- Aim of the task: The output should be every line below that includes the word "Figure".

(Saved entries)
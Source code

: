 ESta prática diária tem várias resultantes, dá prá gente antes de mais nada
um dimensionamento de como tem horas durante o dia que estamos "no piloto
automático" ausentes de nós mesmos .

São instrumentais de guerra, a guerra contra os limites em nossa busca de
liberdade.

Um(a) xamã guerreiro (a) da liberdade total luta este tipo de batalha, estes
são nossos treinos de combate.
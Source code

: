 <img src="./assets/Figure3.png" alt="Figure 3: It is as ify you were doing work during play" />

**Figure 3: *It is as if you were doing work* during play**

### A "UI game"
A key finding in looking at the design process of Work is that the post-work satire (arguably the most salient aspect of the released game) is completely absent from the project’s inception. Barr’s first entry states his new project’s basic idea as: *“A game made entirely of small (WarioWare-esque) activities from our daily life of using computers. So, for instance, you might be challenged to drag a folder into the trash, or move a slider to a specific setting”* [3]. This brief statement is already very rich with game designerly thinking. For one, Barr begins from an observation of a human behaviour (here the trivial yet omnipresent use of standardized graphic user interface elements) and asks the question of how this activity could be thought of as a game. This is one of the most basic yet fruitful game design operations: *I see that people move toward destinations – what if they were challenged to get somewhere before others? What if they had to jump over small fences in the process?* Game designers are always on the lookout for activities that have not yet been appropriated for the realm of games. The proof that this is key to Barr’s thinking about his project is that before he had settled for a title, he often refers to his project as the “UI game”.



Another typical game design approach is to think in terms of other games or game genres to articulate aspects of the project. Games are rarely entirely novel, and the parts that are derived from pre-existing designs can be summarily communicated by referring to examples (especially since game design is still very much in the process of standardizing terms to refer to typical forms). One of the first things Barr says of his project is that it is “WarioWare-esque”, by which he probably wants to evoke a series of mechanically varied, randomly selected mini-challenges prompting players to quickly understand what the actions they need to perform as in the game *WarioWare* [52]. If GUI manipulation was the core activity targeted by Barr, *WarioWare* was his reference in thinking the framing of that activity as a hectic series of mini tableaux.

- Response:
: <img src="./assets/Figure3.png" alt="Figure 3: It is as ify you were doing work during play" />
**Figure 3: *It is as if you were doing work* during play**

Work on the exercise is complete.